Each unique piece of jewelry is made from recycled materials donated by local schools and businesses, or collected by the women themselves, and finished off with shop bought beads and clasps. The final products are then sold at events, in participating stores around the country and in Creamos’ own shop, which is staffed by members of the project.

With its emphasis on applied education, Creamos makes use of the math and literacy skills that the group learns in the classroom: each woman prices up her product, calculating materials used against individual labor costs.

The project also provides the women with free day care for their children, access to a medical clinic, two meals a day and classes on nutrition and financial planning.

Ana, one of the participants in Creamos, studying in class with her baby. Photo: Anna-Claire Bevan

Ana, one of the participants in Creamos, studying in class with her baby. Photo: Anna-Claire Bevan

Fighting the stereotypes

Predatory lending, combined with low adult literacy, is a major problem in Guatemala and people often sign contracts without understanding the content. Many of the women in Creamos have fallen victim to this fraudulent practice, often co-signing on a friend’s purchase on credit and then finding themselves responsible for paying it. A bad credit score mean it is difficult for them to open up bank accounts, so consequently it’s difficult for them to save. On payday, most of the members used to hide their wages in their houses, which regularly got broken in to, or spend it before neighboring gangs had the chance steal it.

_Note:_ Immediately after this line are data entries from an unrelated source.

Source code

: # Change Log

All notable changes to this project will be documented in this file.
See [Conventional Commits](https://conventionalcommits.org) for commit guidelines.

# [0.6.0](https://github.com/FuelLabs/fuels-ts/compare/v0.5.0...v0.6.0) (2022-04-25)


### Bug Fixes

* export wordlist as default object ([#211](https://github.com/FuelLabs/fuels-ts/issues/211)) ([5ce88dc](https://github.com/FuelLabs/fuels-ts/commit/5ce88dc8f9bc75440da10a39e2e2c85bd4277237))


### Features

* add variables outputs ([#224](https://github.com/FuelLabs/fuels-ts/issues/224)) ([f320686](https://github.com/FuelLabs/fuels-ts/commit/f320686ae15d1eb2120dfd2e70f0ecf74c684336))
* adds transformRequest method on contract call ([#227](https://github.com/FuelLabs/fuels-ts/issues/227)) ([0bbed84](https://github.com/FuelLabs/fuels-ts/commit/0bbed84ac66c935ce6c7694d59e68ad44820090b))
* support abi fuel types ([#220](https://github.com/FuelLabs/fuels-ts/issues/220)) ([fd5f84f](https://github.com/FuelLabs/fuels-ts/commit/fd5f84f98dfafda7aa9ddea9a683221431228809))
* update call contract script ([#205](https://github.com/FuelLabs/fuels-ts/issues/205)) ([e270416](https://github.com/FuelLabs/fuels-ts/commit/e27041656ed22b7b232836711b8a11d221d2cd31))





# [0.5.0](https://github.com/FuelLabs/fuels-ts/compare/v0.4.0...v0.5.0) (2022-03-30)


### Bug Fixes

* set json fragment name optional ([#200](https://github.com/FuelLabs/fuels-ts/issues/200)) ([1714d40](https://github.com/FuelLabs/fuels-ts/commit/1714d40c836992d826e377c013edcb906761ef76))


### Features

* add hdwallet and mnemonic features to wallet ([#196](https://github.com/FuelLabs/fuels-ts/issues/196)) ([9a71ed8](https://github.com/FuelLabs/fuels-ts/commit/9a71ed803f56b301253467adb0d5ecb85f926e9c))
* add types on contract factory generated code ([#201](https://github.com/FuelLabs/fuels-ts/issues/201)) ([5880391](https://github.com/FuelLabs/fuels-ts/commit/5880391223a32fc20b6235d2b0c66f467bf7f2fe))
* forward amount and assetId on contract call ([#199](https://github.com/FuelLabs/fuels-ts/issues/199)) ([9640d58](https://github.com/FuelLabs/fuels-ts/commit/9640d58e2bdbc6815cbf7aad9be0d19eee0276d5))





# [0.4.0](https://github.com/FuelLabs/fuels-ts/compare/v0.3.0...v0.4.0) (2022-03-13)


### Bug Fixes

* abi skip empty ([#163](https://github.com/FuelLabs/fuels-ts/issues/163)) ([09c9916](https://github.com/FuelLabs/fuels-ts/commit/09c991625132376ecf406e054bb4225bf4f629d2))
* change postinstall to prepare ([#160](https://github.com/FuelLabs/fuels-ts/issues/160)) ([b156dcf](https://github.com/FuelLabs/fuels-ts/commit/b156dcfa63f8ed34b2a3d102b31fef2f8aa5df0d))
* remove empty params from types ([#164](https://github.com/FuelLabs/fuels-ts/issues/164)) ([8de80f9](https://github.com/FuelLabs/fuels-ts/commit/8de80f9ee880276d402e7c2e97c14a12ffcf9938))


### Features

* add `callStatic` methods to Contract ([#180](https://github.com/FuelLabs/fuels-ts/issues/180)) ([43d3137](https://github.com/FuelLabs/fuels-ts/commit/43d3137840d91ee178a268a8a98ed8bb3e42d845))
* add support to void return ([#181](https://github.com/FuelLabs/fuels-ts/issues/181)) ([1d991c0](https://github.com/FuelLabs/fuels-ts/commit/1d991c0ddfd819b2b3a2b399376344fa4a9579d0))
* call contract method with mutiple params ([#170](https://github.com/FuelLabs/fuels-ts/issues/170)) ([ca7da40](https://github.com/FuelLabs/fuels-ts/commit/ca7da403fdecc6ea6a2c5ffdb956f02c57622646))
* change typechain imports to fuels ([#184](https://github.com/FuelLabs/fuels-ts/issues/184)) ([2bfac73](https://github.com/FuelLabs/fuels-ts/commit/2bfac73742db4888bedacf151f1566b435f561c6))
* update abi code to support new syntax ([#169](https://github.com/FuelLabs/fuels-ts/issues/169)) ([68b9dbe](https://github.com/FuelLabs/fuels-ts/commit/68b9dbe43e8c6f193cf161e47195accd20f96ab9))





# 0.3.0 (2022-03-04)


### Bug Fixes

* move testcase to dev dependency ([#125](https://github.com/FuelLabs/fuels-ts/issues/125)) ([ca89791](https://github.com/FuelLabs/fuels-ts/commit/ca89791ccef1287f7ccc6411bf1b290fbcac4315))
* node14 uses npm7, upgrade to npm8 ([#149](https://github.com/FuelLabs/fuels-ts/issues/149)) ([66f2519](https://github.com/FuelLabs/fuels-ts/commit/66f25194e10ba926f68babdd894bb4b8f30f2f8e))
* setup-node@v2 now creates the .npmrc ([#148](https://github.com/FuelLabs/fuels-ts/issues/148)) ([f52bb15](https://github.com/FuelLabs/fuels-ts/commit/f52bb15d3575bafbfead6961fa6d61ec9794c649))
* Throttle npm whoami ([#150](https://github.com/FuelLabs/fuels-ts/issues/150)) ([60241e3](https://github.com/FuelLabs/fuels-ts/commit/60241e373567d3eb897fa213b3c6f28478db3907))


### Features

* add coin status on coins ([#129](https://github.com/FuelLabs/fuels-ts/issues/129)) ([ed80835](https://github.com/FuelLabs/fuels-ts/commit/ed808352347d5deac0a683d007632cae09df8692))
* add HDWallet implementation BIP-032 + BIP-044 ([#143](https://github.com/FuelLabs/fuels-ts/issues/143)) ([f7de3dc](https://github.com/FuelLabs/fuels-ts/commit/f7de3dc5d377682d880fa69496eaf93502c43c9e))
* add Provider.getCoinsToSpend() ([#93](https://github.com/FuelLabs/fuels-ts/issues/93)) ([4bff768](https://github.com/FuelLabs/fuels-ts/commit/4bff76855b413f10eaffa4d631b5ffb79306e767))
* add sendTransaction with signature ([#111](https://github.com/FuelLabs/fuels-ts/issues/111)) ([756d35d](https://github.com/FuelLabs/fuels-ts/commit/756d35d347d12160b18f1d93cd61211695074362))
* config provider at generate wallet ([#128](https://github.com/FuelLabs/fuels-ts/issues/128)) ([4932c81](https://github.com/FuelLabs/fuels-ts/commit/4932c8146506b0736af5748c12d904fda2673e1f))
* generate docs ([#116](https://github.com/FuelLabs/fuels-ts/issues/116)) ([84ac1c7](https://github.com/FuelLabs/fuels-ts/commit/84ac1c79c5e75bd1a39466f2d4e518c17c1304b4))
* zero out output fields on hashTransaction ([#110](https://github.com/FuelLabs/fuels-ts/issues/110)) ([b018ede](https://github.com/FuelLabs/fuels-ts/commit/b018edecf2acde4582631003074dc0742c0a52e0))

“Because of the community they live in, gang violence and prostitution is common, and they tend to be stereotyped against for being from Zone 3,” says Farias, referring to the neighborhood that contains the garbage dump, where most of the families live. “Their lack of education and financial income has made them a target for big interest loans and large debts.”

To combat this problem, Creamos set up an internal savings scheme where members could deposit any amount of their paycheck and draw upon it when needed.

“One mother was able to save enough to buy bunk beds for her children so they could sleep in their own beds for the first time. Other mothers have been able to get themselves out of sticky situations when sales are low and one even saved enough to help pay to have her house built out of bricks instead of just laminates,” says Farias.

Offering more than just financial security, Creamos also supports personal development through peer reviews, in which the women evaluate each other’s work and implement the first round of quality control measures.

“I’m always learning things here,” says Annabelle Hernandez, a member of Creamos. “In the past, doors have closed on us, but now they are opening. I feel so happy, my self-esteem has increased and I don’t have to go back to the garbage dump anymore.”

From earrings to key rings, bracelets to bags and photo frames to wallets, the women are becoming experts at targeting their goods towards their clientele; while Guatemalan buyers like detail and want the items to look “mall-bought,” U.S. customers prefer to show off the recycled element of the designs.

Recently the program has expanded to include a sewing company, with more than 20 women who are training to make uniforms for the volunteers and students of Safe Passage, and a self-esteem group, which organizes activities and ad-hoc income-generating projects.

What started out as a fun crafts workshop has become a resource for entrepreneurship, enabling many women to escape the dangers of working in the garbage dump.

“We hope to continue to not only increase sales and the size of Creamos, but also to better equip the women of Creamos for a successful life,” says Farias. “We believe education is only the first step to breaking the cycle of poverty; what you do with that education and those skills is what matters most.”